Given data »
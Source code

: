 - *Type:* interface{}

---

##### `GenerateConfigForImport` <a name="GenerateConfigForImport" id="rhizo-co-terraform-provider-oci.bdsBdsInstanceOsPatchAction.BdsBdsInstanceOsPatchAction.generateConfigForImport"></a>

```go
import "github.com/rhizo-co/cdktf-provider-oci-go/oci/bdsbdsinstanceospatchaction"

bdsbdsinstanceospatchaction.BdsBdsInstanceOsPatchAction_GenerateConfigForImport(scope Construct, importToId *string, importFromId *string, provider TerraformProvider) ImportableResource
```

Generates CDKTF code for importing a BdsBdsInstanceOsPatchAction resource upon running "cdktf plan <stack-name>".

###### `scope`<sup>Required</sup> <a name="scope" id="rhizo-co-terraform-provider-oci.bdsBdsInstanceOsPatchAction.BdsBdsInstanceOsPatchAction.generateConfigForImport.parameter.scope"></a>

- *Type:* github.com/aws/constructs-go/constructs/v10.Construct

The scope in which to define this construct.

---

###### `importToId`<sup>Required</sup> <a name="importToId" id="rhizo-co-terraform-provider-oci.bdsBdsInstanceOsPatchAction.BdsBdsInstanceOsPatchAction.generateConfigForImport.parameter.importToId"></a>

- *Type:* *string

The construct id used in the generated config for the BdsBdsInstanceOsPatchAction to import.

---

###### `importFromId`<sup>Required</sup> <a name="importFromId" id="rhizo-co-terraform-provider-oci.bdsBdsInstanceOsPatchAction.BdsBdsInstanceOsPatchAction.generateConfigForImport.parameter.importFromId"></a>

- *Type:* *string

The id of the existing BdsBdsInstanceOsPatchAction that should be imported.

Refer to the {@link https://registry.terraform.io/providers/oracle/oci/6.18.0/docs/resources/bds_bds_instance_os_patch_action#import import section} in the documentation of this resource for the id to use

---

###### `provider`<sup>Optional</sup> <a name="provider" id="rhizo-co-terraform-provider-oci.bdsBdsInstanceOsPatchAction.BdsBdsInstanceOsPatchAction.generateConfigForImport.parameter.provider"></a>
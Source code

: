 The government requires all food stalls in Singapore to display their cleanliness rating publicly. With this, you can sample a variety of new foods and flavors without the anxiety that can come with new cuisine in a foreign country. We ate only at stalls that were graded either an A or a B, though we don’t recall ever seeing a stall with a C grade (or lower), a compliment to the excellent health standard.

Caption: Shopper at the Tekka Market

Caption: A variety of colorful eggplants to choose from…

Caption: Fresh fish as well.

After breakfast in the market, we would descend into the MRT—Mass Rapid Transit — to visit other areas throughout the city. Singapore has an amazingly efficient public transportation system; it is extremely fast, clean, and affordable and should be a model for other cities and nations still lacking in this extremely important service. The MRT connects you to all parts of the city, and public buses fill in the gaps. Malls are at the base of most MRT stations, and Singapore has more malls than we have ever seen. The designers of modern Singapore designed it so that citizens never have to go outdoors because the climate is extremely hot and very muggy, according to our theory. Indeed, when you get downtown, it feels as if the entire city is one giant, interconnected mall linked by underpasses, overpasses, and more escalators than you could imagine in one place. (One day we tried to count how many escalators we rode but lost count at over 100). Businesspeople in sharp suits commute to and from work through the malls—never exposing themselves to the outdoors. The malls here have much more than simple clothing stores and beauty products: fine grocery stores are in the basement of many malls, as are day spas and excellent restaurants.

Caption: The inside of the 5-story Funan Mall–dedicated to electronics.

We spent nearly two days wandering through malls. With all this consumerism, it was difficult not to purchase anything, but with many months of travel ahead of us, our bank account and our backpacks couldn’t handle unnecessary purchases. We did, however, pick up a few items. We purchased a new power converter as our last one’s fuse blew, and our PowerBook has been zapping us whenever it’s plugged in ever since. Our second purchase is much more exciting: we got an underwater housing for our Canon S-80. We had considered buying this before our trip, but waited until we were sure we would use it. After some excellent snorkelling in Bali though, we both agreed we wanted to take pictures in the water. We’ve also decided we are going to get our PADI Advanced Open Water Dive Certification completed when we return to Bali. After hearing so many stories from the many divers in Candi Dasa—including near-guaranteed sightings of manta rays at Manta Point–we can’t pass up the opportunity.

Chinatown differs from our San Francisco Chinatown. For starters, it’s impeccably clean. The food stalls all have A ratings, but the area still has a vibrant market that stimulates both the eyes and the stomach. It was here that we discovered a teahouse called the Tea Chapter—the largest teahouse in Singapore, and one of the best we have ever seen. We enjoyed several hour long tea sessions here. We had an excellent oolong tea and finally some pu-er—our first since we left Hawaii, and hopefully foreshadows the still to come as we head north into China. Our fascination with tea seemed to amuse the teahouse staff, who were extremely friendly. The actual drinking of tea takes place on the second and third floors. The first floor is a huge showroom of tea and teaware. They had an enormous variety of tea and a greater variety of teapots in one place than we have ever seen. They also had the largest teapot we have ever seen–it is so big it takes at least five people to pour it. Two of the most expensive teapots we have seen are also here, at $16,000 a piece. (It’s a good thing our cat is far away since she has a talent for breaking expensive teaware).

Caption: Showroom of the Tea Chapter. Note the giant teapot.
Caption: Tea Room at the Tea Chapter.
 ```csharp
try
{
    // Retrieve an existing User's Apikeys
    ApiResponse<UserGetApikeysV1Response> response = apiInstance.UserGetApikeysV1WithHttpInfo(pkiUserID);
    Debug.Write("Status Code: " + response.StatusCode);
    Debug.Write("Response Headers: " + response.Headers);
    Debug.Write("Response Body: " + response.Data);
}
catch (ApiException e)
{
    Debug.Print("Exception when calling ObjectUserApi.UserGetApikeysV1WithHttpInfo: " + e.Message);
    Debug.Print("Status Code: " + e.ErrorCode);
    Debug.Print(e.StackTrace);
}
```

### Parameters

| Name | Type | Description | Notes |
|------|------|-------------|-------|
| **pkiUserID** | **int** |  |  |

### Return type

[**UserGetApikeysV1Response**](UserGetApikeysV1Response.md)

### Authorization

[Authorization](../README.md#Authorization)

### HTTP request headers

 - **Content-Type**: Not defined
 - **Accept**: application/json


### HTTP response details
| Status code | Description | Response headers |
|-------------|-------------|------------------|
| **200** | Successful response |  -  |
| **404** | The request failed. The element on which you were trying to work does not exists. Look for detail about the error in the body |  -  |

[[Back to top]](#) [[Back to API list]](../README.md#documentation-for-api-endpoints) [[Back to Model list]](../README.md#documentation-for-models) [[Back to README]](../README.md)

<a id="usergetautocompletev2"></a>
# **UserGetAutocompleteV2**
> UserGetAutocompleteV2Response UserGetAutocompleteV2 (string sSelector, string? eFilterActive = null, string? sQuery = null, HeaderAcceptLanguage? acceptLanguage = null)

What is expected » Output the lines of the records above exactly as they appear, from the line containing "Caption: Shopper at the Tekka Market" through the line containing "Caption: Fresh fish as well.".

Answer space »
Caption: Shopper at the Tekka Market

Caption: A variety of colorful eggplants to choose from…

Caption: Fresh fish as well.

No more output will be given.